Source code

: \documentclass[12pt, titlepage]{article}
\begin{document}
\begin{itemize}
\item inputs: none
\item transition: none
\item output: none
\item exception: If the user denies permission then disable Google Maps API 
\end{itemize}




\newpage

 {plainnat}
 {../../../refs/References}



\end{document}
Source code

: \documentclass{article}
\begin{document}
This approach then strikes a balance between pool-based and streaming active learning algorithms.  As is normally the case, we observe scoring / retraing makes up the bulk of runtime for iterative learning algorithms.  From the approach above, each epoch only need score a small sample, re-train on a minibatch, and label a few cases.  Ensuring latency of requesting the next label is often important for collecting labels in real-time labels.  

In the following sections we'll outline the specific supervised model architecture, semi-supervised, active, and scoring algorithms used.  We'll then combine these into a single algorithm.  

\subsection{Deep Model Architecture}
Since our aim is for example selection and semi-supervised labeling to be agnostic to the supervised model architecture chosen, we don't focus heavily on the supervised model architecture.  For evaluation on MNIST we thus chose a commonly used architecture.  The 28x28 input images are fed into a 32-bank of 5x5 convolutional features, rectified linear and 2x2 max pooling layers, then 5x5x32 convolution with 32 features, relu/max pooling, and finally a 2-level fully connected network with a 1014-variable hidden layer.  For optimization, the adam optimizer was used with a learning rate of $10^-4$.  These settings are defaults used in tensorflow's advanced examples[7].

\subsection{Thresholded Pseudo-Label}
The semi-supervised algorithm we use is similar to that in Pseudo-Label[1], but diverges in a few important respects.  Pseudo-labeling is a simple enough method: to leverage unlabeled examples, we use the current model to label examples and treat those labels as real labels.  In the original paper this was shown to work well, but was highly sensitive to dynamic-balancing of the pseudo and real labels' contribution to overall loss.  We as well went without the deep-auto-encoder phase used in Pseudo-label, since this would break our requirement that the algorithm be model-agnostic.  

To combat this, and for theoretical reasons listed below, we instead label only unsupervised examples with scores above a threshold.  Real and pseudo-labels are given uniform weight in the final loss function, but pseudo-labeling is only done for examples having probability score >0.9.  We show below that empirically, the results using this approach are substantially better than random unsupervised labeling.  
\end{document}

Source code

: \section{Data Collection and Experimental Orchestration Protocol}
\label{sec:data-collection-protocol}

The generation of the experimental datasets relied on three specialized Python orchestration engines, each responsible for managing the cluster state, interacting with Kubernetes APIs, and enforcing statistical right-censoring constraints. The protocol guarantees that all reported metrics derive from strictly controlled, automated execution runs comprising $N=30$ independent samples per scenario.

• • • • •

• **ABOUT THIS TASK**: Please give the entries above again in full, exactly as written.

• **RESPONSE**:
Source code

: \documentclass[12pt, titlepage]{article}
\begin{document}
\begin{itemize}
\item inputs: none
\item transition: none
\item output: none
\item exception: If the user denies permission then disable Google Maps API 
\end{itemize}




\newpage

 {plainnat}
 {../../../refs/References}



\end{document}
Source code

: \documentclass{article}
\begin{document}
This approach then strikes a balance between pool-based and streaming active learning algorithms.  As is normally the case, we observe scoring / retraing makes up the bulk of runtime for iterative learning algorithms.  From the approach above, each epoch only need score a small sample, re-train on a minibatch, and label a few cases.  Ensuring latency of requesting the next label is often important for collecting labels in real-time labels.  

In the following sections we'll outline the specific supervised model architecture, semi-supervised, active, and scoring algorithms used.  We'll then combine these into a single algorithm.  

\subsection{Deep Model Architecture}
Since our aim is for example selection and semi-supervised labeling to be agnostic to the supervised model architecture chosen, we don't focus heavily on the supervised model architecture.  For evaluation on MNIST we thus chose a commonly used architecture.  The 28x28 input images are fed into a 32-bank of 5x5 convolutional features, rectified linear and 2x2 max pooling layers, then 5x5x32 convolution with 32 features, relu/max pooling, and finally a 2-level fully connected network with a 1014-variable hidden layer.  For optimization, the adam optimizer was used with a learning rate of $10^-4$.  These settings are defaults used in tensorflow's advanced examples[7].

\subsection{Thresholded Pseudo-Label}
The semi-supervised algorithm we use is similar to that in Pseudo-Label[1], but diverges in a few important respects.  Pseudo-labeling is a simple enough method: to leverage unlabeled examples, we use the current model to label examples and treat those labels as real labels.  In the original paper this was shown to work well, but was highly sensitive to dynamic-balancing of the pseudo and real labels' contribution to overall loss.  We as well went without the deep-auto-encoder phase used in Pseudo-label, since this would break our requirement that the algorithm be model-agnostic.  

To combat this, and for theoretical reasons listed below, we instead label only unsupervised examples with scores above a threshold.  Real and pseudo-labels are given uniform weight in the final loss function, but pseudo-labeling is only done for examples having probability score >0.9.  We show below that empirically, the results using this approach are substantially better than random unsupervised labeling.  
\end{document}

Source code

: \section{Data Collection and Experimental Orchestration Protocol}
\label{sec:data-collection-protocol}

The generation of the experimental datasets relied on three specialized Python orchestration engines, each responsible for managing the cluster state, interacting with Kubernetes APIs, and enforcing statistical right-censoring constraints. The protocol guarantees that all reported metrics derive from strictly controlled, automated execution runs comprising $N=30$ independent samples per scenario.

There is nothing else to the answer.